Practice Standards
Symposium helps raise the bar on call etiquette
Eileen Gaiamo (seated) reviews phone metrics with Bonnie Dunlap, Veronica Carr, Lisa Griffith and Sandra Hanrahan.
Eileen Gaiamo (seated) reviews phone metrics with Bonnie Dunlap, Veronica Carr, Lisa Griffith and Sandra Hanrahan.
A simple phone call can influence a patient’s decision about whether or not to stay with her doctor, depending on how the receptionist handles it. However, good phone etiquette can be challenging in a practice like the Yale Eye Center, where four receptionists field 3,000 calls a month—booking appointments or, in one case, triaging a call from a woman who’d just been hit in the eye with a tennis ball.
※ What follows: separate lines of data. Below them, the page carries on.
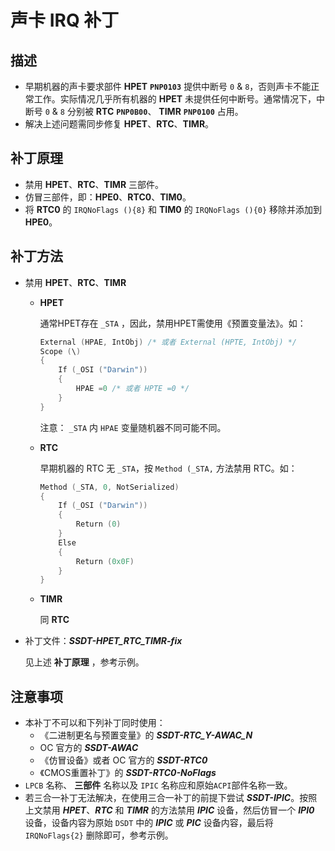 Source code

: # 声卡 IRQ 补丁

## 描述

- 早期机器的声卡要求部件 **HPET** **`PNP0103`** 提供中断号 `0` & `8`，否则声卡不能正常工作。实际情况几乎所有机器的 **HPET** 未提供任何中断号。通常情况下，中断号 `0` & `8` 分别被 **RTC** **`PNP0B00`**、 **TIMR** **`PNP0100`** 占用。
- 解决上述问题需同步修复 **HPET**、**RTC**、**TIMR**。

## 补丁原理

- 禁用 **HPET**、**RTC**、**TIMR** 三部件。
- 仿冒三部件，即：**HPE0**、**RTC0**、**TIM0**。
- 将 **RTC0** 的 `IRQNoFlags (){8}` 和 **TIM0** 的 `IRQNoFlags (){0}` 移除并添加到 **HPE0**。

## 补丁方法

- 禁用 **HPET**、**RTC**、**TIMR**
  - **HPET**
  
    通常HPET存在 `_STA` ，因此，禁用HPET需使用《预置变量法》。如：
  
    ```Swift
    External (HPAE, IntObj) /* 或者 External (HPTE, IntObj) */
    Scope (\)
    {
        If (_OSI ("Darwin"))
        {
            HPAE =0 /* 或者 HPTE =0 */
        }
    }
    ```
  
    注意： `_STA` 内 `HPAE` 变量随机器不同可能不同。
  
  - **RTC**  
  
    早期机器的 RTC 无 `_STA`，按 `Method (_STA,` 方法禁用 RTC。如：
  
    ```Swift
    Method (_STA, 0, NotSerialized)
    {
        If (_OSI ("Darwin"))
        {
            Return (0)
        }
        Else
        {
            Return (0x0F)
        }
    }
    ```
  
  - **TIMR**
  
    同 **RTC**
  
- 补丁文件：***SSDT-HPET_RTC_TIMR-fix***

  见上述 **补丁原理** ，参考示例。

## 注意事项

- 本补丁不可以和下列补丁同时使用：
  - 《二进制更名与预置变量》的 ***SSDT-RTC_Y-AWAC_N***
  - OC 官方的 ***SSDT-AWAC***
  - 《仿冒设备》或者 OC 官方的 ***SSDT-RTC0***
  - 《CMOS重置补丁》的 ***SSDT-RTC0-NoFlags***
- `LPCB` 名称、 **三部件** 名称以及 `IPIC` 名称应和原始`ACPI`部件名称一致。
- 若三合一补丁无法解决，在使用三合一补丁的前提下尝试 ***SSDT-IPIC***。按照上文禁用 ***HPET***、***RTC*** 和 ***TIMR*** 的方法禁用 ***IPIC*** 设备，然后仿冒一个 ***IPI0*** 设备，设备内容为原始 `DSDT` 中的 ***IPIC*** 或 ***PIC*** 设备内容，最后将 `IRQNoFlags{2}` 删除即可，参考示例。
Enter Symposium, the automated phone call distribution system that was first launched in some departments years ago and is currently being fine-tuned throughout the practice. “In the short time I’ve been here, the improvements in call disposition have been tremendous,” said Eileen Giaimo, practice manager for the Yale Eye Center. “Our callers know that they’re going to get Bonnie or Lisa or Sandy, and they are going to be treated well.”
'Huge success' for customer service
Implementing Symposium throughout Yale Medical Group by 2012 was a directive from the Practice Standards Committee, which meets every second Wednesday of the month at 7:30 a.m. to adopt standards that will take the practice forward, and to discuss ways to measure results once standards are implemented.
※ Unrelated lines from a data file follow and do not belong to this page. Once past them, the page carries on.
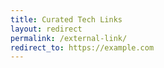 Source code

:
 ```yaml
---
title: Curated Tech Links
layout: redirect
permalink: /external-link/
redirect_to: https://example.com
---
```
Co-chaired by Chief Medical Officer Ronald Vender, MD, and Chief Operating Officer Marianne Dess-Santoro, the committee includes physicians Joshua Copel, Kimberly Davis, Matthew Ellman, Alan Friedman, Peter Herbert, Ian Schwartz, Michael Medvecky, Lynn Tanoue and Lynn Wilson. Staff members on the committee include Kelly Aingworth, Deborah Broadwater, Susan Burhans, Sally Chesney, Marie Follo and Beth Lynch.
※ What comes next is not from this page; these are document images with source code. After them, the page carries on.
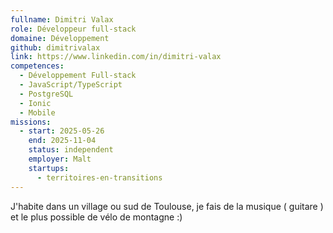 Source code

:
 ```yaml
---
fullname: Dimitri Valax
role: Développeur full-stack
domaine: Développement
github: dimitrivalax
link: https://www.linkedin.com/in/dimitri-valax
competences:
  - Développement Full-stack
  - JavaScript/TypeScript
  - PostgreSQL
  - Ionic
  - Mobile
missions:
  - start: 2025-05-26
    end: 2025-11-04
    status: independent
    employer: Malt
    startups:
      - territoires-en-transitions
---
```

J'habite dans un village ou sud de Toulouse, je fais de la musique ( guitare ) et le plus possible de vélo de montagne :)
Of all of the group’s projects, Dess-Santoro is especially proud of how the Symposium implementation is making the telephone a better customer service tool. “It’s been a huge success,” she said. “Patients are getting to the right person sooner and not having to deal with an endless circle of telephone tag. We’re not sending calls as frequently to the answering service, which used to happen. The script is customizable, but there are standards and branding, so that there is a common thread. Staff managers can listen to phone calls and perform quality assurance reviews, making certain that the words used are correct and as important, that the tone of voice is warm and welcoming.”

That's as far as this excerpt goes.